Recently I’ve been reading Benoit Mandelbrot’s book *The (Mis)Behavior of Markets: A Fractal View of Financial Turbulence*. Early in this book Mandelbrot discusses one major issue with the underlying assumption of certain financial simulations. In particular, he mentions the use of the bell curve (i.e. the normal distribution) to create random stock price movements when using stochastic models, such as geometric Brownian motion (GBM), to generate stock paths. In this post, I will discuss the issues that arise from using the normal distribution in this way and show the results of doing so when compared to actual movements of financial securities.

The problem with using the normal distribution to model stock price movements is that large movements in a stock (or commodity or derivative) play an above-average role in the movement of the security. Furthermore, there are more of these large movements than there should be, statistically. Some price movements, such as those during the “Covid Crash” of 2020, should have never happened in the history of humanity if using a normal distribution to model the price movements. However, movements of this magnitude have actually happened multiple times in the history of the stock market. Clearly, there is something wrong with the underlying assumptions.

To exemplify this, let’s generate a stock path via GBM and compare the simulated movements to actual historical movements that have occurred in the underlying stock. If you’d like to learn more about stock path generation via this method I have two posts on the topic: one which defines and implements the method and another which improves on the first. For this post, the implementation details will be taken for granted. Those interested can view the implementation (full code) in the referenced posts.

In actuality, we will generate 50 potential stock paths using GBM. Underlying GBM is a normal distribution parameterized by the mean and standard deviation of the stock’s historical price movements, which should make the simulated movements pretty accurate, right? Here are the 50 paths (along with some other data) generated via this method.

As seen in the upper left- and right-hand charts, the simulated stock paths look somewhat realistic. When presented price charts generated in this way along with actual price charts, it’s very difficult to determine the simulated from the actual.
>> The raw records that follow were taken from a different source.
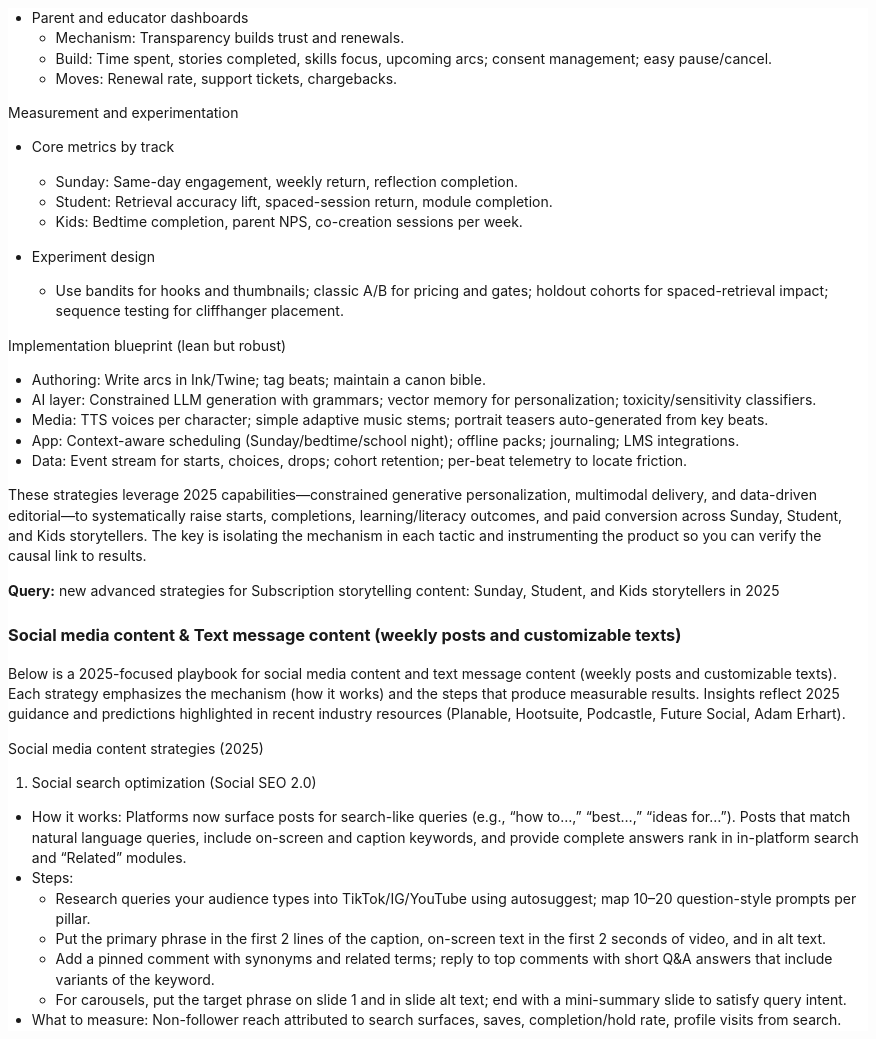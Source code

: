 - Parent and educator dashboards
  - Mechanism: Transparency builds trust and renewals.
  - Build: Time spent, stories completed, skills focus, upcoming arcs; consent management; easy pause/cancel.
  - Moves: Renewal rate, support tickets, chargebacks.

Measurement and experimentation
- Core metrics by track
  - Sunday: Same-day engagement, weekly return, reflection completion.
  - Student: Retrieval accuracy lift, spaced-session return, module completion.
  - Kids: Bedtime completion, parent NPS, co-creation sessions per week.

- Experiment design
  - Use bandits for hooks and thumbnails; classic A/B for pricing and gates; holdout cohorts for spaced-retrieval impact; sequence testing for cliffhanger placement.

Implementation blueprint (lean but robust)
- Authoring: Write arcs in Ink/Twine; tag beats; maintain a canon bible.
- AI layer: Constrained LLM generation with grammars; vector memory for personalization; toxicity/sensitivity classifiers.
- Media: TTS voices per character; simple adaptive music stems; portrait teasers auto-generated from key beats.
- App: Context-aware scheduling (Sunday/bedtime/school night); offline packs; journaling; LMS integrations.
- Data: Event stream for starts, choices, drops; cohort retention; per-beat telemetry to locate friction.

These strategies leverage 2025 capabilities—constrained generative personalization, multimodal delivery, and data-driven editorial—to systematically raise starts, completions, learning/literacy outcomes, and paid conversion across Sunday, Student, and Kids storytellers. The key is isolating the mechanism in each tactic and instrumenting the product so you can verify the causal link to results.

**Query:** new advanced strategies for Subscription storytelling content: Sunday, Student, and Kids storytellers in 2025

### Social media content & Text message content (weekly posts and customizable texts)

Below is a 2025-focused playbook for social media content and text message content (weekly posts and customizable texts). Each strategy emphasizes the mechanism (how it works) and the steps that produce measurable results. Insights reflect 2025 guidance and predictions highlighted in recent industry resources (Planable, Hootsuite, Podcastle, Future Social, Adam Erhart).

Social media content strategies (2025)

1) Social search optimization (Social SEO 2.0)
- How it works: Platforms now surface posts for search-like queries (e.g., “how to…,” “best…,” “ideas for…”). Posts that match natural language queries, include on-screen and caption keywords, and provide complete answers rank in in-platform search and “Related” modules.
- Steps:
  - Research queries your audience types into TikTok/IG/YouTube using autosuggest; map 10–20 question-style prompts per pillar.
  - Put the primary phrase in the first 2 lines of the caption, on-screen text in the first 2 seconds of video, and in alt text.
  - Add a pinned comment with synonyms and related terms; reply to top comments with short Q&A answers that include variants of the keyword.
  - For carousels, put the target phrase on slide 1 and in slide alt text; end with a mini-summary slide to satisfy query intent.
- What to measure: Non-follower reach attributed to search surfaces, saves, completion/hold rate, profile visits from search.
This makes the method very convincing as a legitimate financial tool. Let’s now take another look at essentially the same data but a different representation. Now, we will take one stock path generated via GBM and look at the daily percent changes. These movements are determined by the stochastic process in the GBM which, again, has an underlying normal distribution. For the actual price movements, this doesn’t seem to be the case.

Above, the plot with green bars shows 2 years (~504 trading days) of price movements for Apple stock. The bottom chart (with red bars) shows the price changes from a GBM simulation for the same number of trading days. Notice that the y-axis has the same scale for both plots. Although this is one example, taking any generated path and comparing it in this way produces a similar result.

There are two clear problems with the generated stock paths. The first is that the movements are just not “wild” enough. With real-world data, Apple’s stock price swings between much higher and lower daily price changes. The simulated stock price movements are much more centered around the mean.

The second is that the price changes in the generated distribution are more or less independent. Look particularly at the sections of the plots with the highest and lowest amount of volatility. In the generated stock path, periods of “high” volatility are sporadic, appearing every once in a while but with no real rhyme or reason. Compare this to the actual stock price movements. In this case, volatility seems to beget volatility. That is, high volatility in recent trading days is an indicator of further volatility (most wild price movements are clumped together).

# Conclusion

Hopefully, this short post and these two graphs are convincing and interesting enough for you to give this topic a closer look. I would encourage anyone that is interested to take the sample code from the posts linked above and to generate their own GBM simulations. Once these simulations are created, the code below can be used to plot the percent changes as was done above. After doing so, it should be clear that generating stock price paths in this way is probably not a very useful tool. Fortunately, Mandelbrot also presents a solution in his book by way of fractal geometry (a branch of mathematics he personally created). The book is very approachable (there are not really any equations or any topics that are too complicated) and is very interesting. For the more mathematically inclined, Benoit Mandelbrot has many scientific publications on this topic (and others relating to fractal geometry/scaling) which are very interesting. These can easily be found on his Google Scholar profile.